**WHAT IS BEING ASKED**
Take the data below and write it out exactly, except for the pictures.

(Stored data entries)
________________________

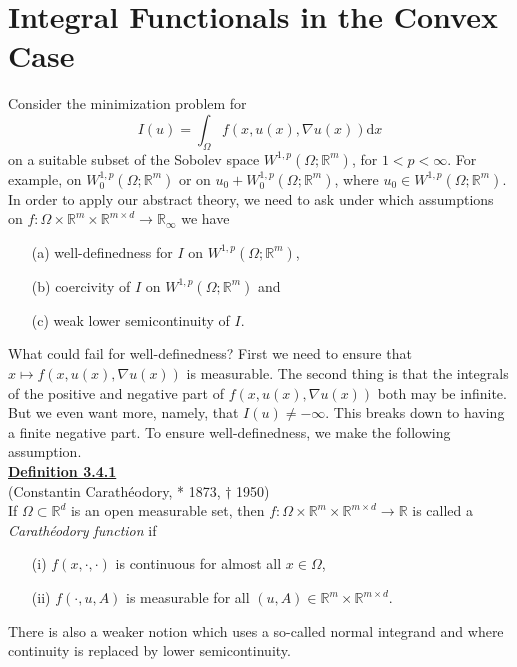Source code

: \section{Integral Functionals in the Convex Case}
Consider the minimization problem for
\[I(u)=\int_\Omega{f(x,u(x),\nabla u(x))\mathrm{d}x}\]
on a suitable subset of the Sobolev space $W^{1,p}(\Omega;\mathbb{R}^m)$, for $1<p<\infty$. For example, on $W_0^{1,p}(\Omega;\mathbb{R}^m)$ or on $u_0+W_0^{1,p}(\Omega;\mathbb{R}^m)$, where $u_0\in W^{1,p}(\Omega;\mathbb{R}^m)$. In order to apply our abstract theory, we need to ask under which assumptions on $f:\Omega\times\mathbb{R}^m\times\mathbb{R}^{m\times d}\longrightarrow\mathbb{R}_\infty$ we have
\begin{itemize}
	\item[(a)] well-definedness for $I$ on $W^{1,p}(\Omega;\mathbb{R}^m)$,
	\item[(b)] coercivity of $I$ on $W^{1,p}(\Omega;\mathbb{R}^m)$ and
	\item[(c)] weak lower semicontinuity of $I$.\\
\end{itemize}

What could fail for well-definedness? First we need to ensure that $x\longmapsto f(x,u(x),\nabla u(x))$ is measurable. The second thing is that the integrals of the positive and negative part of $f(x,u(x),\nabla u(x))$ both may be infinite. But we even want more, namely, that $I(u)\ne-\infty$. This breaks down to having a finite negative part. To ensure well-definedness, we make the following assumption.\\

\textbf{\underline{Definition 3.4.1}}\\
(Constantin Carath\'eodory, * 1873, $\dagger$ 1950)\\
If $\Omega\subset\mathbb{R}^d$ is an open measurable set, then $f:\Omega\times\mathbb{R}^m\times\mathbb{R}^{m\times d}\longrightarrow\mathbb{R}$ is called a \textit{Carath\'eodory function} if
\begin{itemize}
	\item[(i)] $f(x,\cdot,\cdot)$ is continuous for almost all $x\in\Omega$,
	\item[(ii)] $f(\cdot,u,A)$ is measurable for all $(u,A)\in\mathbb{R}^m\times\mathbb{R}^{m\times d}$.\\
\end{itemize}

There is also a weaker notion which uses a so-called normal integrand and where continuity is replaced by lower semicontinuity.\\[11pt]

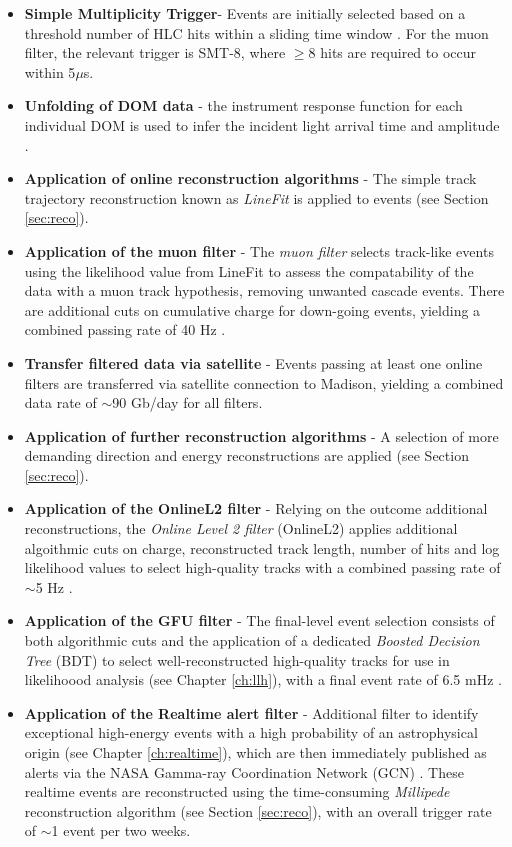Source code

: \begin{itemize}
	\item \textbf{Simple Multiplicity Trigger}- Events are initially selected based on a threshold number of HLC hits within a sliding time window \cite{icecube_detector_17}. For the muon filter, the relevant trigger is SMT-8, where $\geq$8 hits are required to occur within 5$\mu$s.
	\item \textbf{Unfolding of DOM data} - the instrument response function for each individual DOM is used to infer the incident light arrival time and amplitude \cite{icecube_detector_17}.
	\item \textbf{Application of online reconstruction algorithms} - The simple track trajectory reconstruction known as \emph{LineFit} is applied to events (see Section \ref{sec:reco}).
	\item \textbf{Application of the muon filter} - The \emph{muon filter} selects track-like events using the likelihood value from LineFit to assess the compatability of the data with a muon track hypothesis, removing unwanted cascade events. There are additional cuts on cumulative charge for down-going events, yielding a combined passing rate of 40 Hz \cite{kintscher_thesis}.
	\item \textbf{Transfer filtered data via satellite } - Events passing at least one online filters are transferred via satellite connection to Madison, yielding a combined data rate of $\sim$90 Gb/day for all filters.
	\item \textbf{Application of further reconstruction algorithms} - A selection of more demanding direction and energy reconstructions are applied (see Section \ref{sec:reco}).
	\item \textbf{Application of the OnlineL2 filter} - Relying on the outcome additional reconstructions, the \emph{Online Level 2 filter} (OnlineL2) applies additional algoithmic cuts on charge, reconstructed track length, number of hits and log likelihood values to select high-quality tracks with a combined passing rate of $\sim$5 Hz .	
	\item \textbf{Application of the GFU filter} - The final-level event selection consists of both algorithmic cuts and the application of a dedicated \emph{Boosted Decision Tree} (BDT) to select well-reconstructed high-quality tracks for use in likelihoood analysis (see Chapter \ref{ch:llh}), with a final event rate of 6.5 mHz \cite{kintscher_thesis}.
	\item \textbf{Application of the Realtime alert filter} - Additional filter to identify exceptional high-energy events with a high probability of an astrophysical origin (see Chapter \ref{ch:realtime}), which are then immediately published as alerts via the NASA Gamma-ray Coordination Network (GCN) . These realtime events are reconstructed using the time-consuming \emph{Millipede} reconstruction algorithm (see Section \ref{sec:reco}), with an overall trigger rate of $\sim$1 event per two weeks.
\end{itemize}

________________________

**ANSWER TO THIS TASK**
Source code

: \section{Integral Functionals in the Convex Case}
Consider the minimization problem for
\[I(u)=\int_\Omega{f(x,u(x),\nabla u(x))\mathrm{d}x}\]
on a suitable subset of the Sobolev space $W^{1,p}(\Omega;\mathbb{R}^m)$, for $1<p<\infty$. For example, on $W_0^{1,p}(\Omega;\mathbb{R}^m)$ or on $u_0+W_0^{1,p}(\Omega;\mathbb{R}^m)$, where $u_0\in W^{1,p}(\Omega;\mathbb{R}^m)$. In order to apply our abstract theory, we need to ask under which assumptions on $f:\Omega\times\mathbb{R}^m\times\mathbb{R}^{m\times d}\longrightarrow\mathbb{R}_\infty$ we have
\begin{itemize}
	\item[(a)] well-definedness for $I$ on $W^{1,p}(\Omega;\mathbb{R}^m)$,
	\item[(b)] coercivity of $I$ on $W^{1,p}(\Omega;\mathbb{R}^m)$ and
	\item[(c)] weak lower semicontinuity of $I$.\\
\end{itemize}

What could fail for well-definedness? First we need to ensure that $x\longmapsto f(x,u(x),\nabla u(x))$ is measurable. The second thing is that the integrals of the positive and negative part of $f(x,u(x),\nabla u(x))$ both may be infinite. But we even want more, namely, that $I(u)\ne-\infty$. This breaks down to having a finite negative part. To ensure well-definedness, we make the following assumption.\\

\textbf{\underline{Definition 3.4.1}}\\
(Constantin Carath\'eodory, * 1873, $\dagger$ 1950)\\
If $\Omega\subset\mathbb{R}^d$ is an open measurable set, then $f:\Omega\times\mathbb{R}^m\times\mathbb{R}^{m\times d}\longrightarrow\mathbb{R}$ is called a \textit{Carath\'eodory function} if
\begin{itemize}
	\item[(i)] $f(x,\cdot,\cdot)$ is continuous for almost all $x\in\Omega$,
	\item[(ii)] $f(\cdot,u,A)$ is measurable for all $(u,A)\in\mathbb{R}^m\times\mathbb{R}^{m\times d}$.\\
\end{itemize}

There is also a weaker notion which uses a so-called normal integrand and where continuity is replaced by lower semicontinuity.\\[11pt]

Source code

: \begin{itemize}
	\item \textbf{Simple Multiplicity Trigger}- Events are initially selected based on a threshold number of HLC hits within a sliding time window \cite{icecube_detector_17}. For the muon filter, the relevant trigger is SMT-8, where $\geq$8 hits are required to occur within 5$\mu$s.
	\item \textbf{Unfolding of DOM data} - the instrument response function for each individual DOM is used to infer the incident light arrival time and amplitude \cite{icecube_detector_17}.
	\item \textbf{Application of online reconstruction algorithms} - The simple track trajectory reconstruction known as \emph{LineFit} is applied to events (see Section \ref{sec:reco}).
	\item \textbf{Application of the muon filter} - The \emph{muon filter} selects track-like events using the likelihood value from LineFit to assess the compatability of the data with a muon track hypothesis, removing unwanted cascade events. There are additional cuts on cumulative charge for down-going events, yielding a combined passing rate of 40 Hz \cite{kintscher_thesis}.
	\item \textbf{Transfer filtered data via satellite } - Events passing at least one online filters are transferred via satellite connection to Madison, yielding a combined data rate of $\sim$90 Gb/day for all filters.
	\item \textbf{Application of further reconstruction algorithms} - A selection of more demanding direction and energy reconstructions are applied (see Section \ref{sec:reco}).
	\item \textbf{Application of the OnlineL2 filter} - Relying on the outcome additional reconstructions, the \emph{Online Level 2 filter} (OnlineL2) applies additional algoithmic cuts on charge, reconstructed track length, number of hits and log likelihood values to select high-quality tracks with a combined passing rate of $\sim$5 Hz .	
	\item \textbf{Application of the GFU filter} - The final-level event selection consists of both algorithmic cuts and the application of a dedicated \emph{Boosted Decision Tree} (BDT) to select well-reconstructed high-quality tracks for use in likelihoood analysis (see Chapter \ref{ch:llh}), with a final event rate of 6.5 mHz \cite{kintscher_thesis}.
	\item \textbf{Application of the Realtime alert filter} - Additional filter to identify exceptional high-energy events with a high probability of an astrophysical origin (see Chapter \ref{ch:realtime}), which are then immediately published as alerts via the NASA Gamma-ray Coordination Network (GCN) . These realtime events are reconstructed using the time-consuming \emph{Millipede} reconstruction algorithm (see Section \ref{sec:reco}), with an overall trigger rate of $\sim$1 event per two weeks.
\end{itemize}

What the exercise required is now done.